Problem description: What's needed is an exact retyping of the lines from the start of the listing up to and including the line with "entram como ablação.", minus any pictures.

(Exercise inputs)

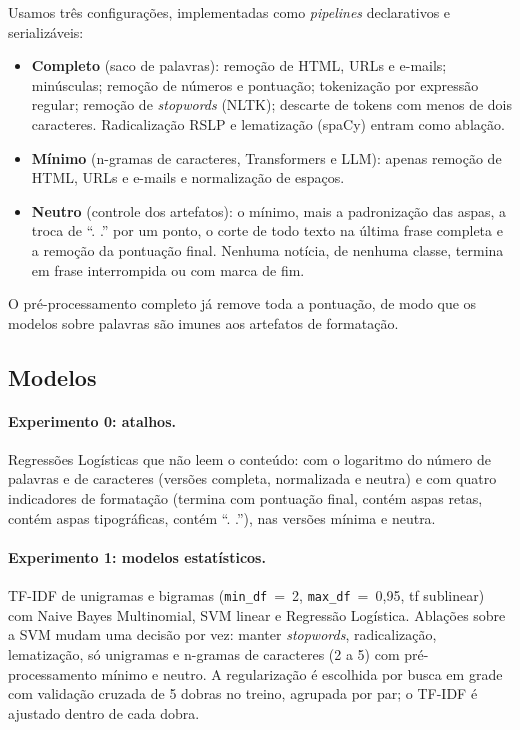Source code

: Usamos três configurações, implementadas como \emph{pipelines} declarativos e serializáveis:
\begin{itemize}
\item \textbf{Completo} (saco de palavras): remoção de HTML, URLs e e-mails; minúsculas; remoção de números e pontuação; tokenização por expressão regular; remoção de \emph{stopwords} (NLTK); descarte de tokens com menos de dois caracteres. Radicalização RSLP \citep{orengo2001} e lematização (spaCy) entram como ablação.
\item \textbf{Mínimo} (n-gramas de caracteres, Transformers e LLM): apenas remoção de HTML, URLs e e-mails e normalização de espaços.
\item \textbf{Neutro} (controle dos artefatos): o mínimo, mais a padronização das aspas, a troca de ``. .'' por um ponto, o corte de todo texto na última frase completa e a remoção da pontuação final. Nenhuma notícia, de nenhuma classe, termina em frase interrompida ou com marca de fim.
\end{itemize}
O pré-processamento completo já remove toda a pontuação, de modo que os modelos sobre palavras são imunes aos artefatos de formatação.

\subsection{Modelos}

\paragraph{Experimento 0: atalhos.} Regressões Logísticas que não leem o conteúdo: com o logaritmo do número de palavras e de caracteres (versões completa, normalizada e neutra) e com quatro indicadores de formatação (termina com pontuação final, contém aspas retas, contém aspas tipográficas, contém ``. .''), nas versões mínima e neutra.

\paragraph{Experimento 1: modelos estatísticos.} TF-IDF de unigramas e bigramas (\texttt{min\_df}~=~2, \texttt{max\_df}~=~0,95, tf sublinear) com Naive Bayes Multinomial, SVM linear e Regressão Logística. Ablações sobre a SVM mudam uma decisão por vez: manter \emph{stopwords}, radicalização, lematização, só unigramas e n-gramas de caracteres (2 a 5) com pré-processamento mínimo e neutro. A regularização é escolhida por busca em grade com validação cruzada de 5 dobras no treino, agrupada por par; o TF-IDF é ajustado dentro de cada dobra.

(End Exercise inputs)

Reply:
Source code

: Usamos três configurações, implementadas como \emph{pipelines} declarativos e serializáveis:
\begin{itemize}
\item \textbf{Completo} (saco de palavras): remoção de HTML, URLs e e-mails; minúsculas; remoção de números e pontuação; tokenização por expressão regular; remoção de \emph{stopwords} (NLTK); descarte de tokens com menos de dois caracteres. Radicalização RSLP \citep{orengo2001} e lematização (spaCy) entram como ablação.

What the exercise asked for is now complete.